The animal hospital would have been kind of funny under different circumstances. Angell Memorial has been described as the Mass General for pets, and indeed the place is a mindblowingly large and professional operation. Only, instead of people, the hallways, examining rooms, and ICUs are filled with dogs, rabbits, and canaries, which make the whole place seem like a live-action cartoon.
A man passed us in the hallway carrying a wicker gift basket with a helium-filled “Get Well” balloon tied to the handle. Who was the basket for? Was the guy’s Pekinese going to read the note, paw through the basket’s contents, and say, “Hey, thanks, man. You know how much I love yogurt-covered pretzels.
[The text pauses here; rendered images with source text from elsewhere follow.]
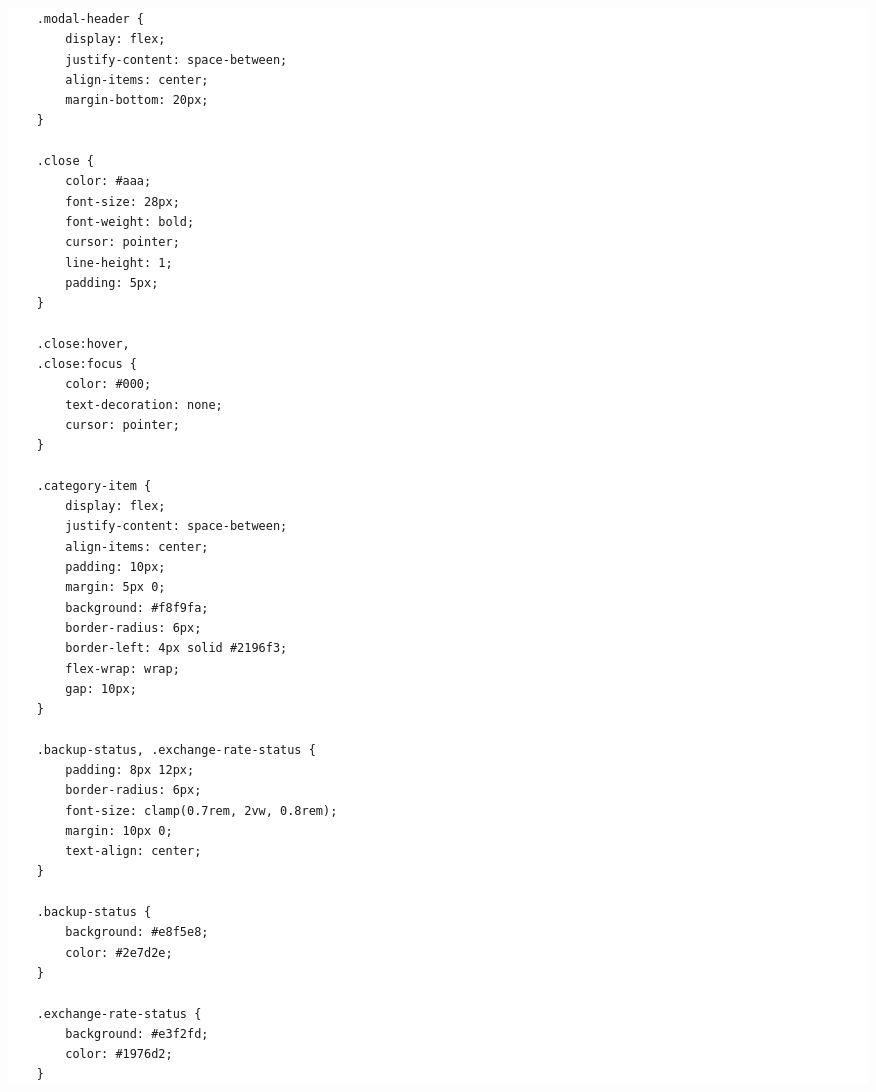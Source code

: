 
        .modal-header {
            display: flex;
            justify-content: space-between;
            align-items: center;
            margin-bottom: 20px;
        }

        .close {
            color: #aaa;
            font-size: 28px;
            font-weight: bold;
            cursor: pointer;
            line-height: 1;
            padding: 5px;
        }

        .close:hover,
        .close:focus {
            color: #000;
            text-decoration: none;
            cursor: pointer;
        }

        .category-item {
            display: flex;
            justify-content: space-between;
            align-items: center;
            padding: 10px;
            margin: 5px 0;
            background: #f8f9fa;
            border-radius: 6px;
            border-left: 4px solid #2196f3;
            flex-wrap: wrap;
            gap: 10px;
        }

        .backup-status, .exchange-rate-status {
            padding: 8px 12px;
            border-radius: 6px;
            font-size: clamp(0.7rem, 2vw, 0.8rem);
            margin: 10px 0;
            text-align: center;
        }

        .backup-status {
            background: #e8f5e8;
            color: #2e7d2e;
        }

        .exchange-rate-status {
            background: #e3f2fd;
            color: #1976d2;
        }
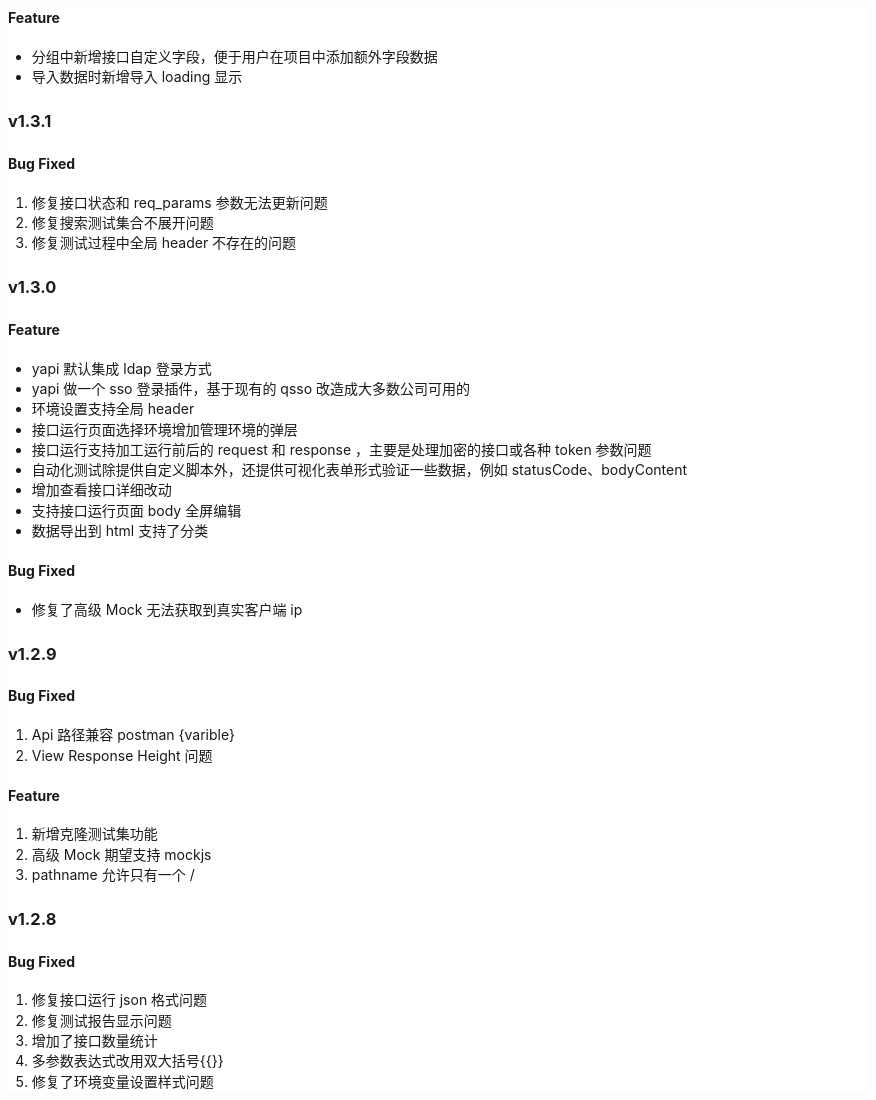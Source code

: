 #### Feature

* 分组中新增接口自定义字段，便于用户在项目中添加额外字段数据
* 导入数据时新增导入 loading 显示

### v1.3.1

#### Bug Fixed

1.  修复接口状态和 req_params 参数无法更新问题
2.  修复搜索测试集合不展开问题
3.  修复测试过程中全局 header 不存在的问题

### v1.3.0

#### Feature

* yapi 默认集成 ldap 登录方式
* yapi 做一个 sso 登录插件，基于现有的 qsso 改造成大多数公司可用的
* 环境设置支持全局 header
* 接口运行页面选择环境增加管理环境的弹层
* 接口运行支持加工运行前后的 request 和 response ，主要是处理加密的接口或各种 token 参数问题
* 自动化测试除提供自定义脚本外，还提供可视化表单形式验证一些数据，例如 statusCode、bodyContent
* 增加查看接口详细改动
* 支持接口运行页面 body 全屏编辑
* 数据导出到 html 支持了分类

#### Bug Fixed

* 修复了高级 Mock 无法获取到真实客户端 ip

### v1.2.9

#### Bug Fixed

1.  Api 路径兼容 postman {varible}
2.  View Response Height 问题

#### Feature

1.  新增克隆测试集功能
2.  高级 Mock 期望支持 mockjs
3.  pathname 允许只有一个 /

### v1.2.8

#### Bug Fixed

1.  修复接口运行 json 格式问题
2.  修复测试报告显示问题
3.  增加了接口数量统计
4.  多参数表达式改用双大括号{{}}
5.  修复了环境变量设置样式问题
But you’re still not forgiven for having me spayed.”
Plaques on the wall read “This examination room dedicated to Boomer” and “In Loving Memory of Inky — With Us Always”. Pet owners sat stonefaced in the lobby while their dogs strained at the ends of leashes to get a better sniff of each other, tails frantically beating the air.
Everyone did their best not to look at us, because we were snot-covered embarrassments.
The whole day had been filled with absurd, melodramatic moments. I caught myself once gazing through the window at the leafless trees outside and muttering, “You were a good boy, George. You were a good, good boy.” The sight of George’s chew toy under the sofa choked me right up. Still does.
When they finally brought George into the examining room, he was obviously in a bad way. Normally a stout, physically robust little dog, he had shed about a quarter of his body weight. He wandered the room in confused circles, his back legs twitching and occasionally giving out.
After spending some time with him as a group, we took turns saying goodbye to George individually. Mercifully, he settled into a peaceful nap for these last moments. The vet offered us the chance to be with him when she put him to sleep. Only my mother accepted. I was torn, but I simply couldn’t bring myself to watch.
Christ, I miss that little fucking dog.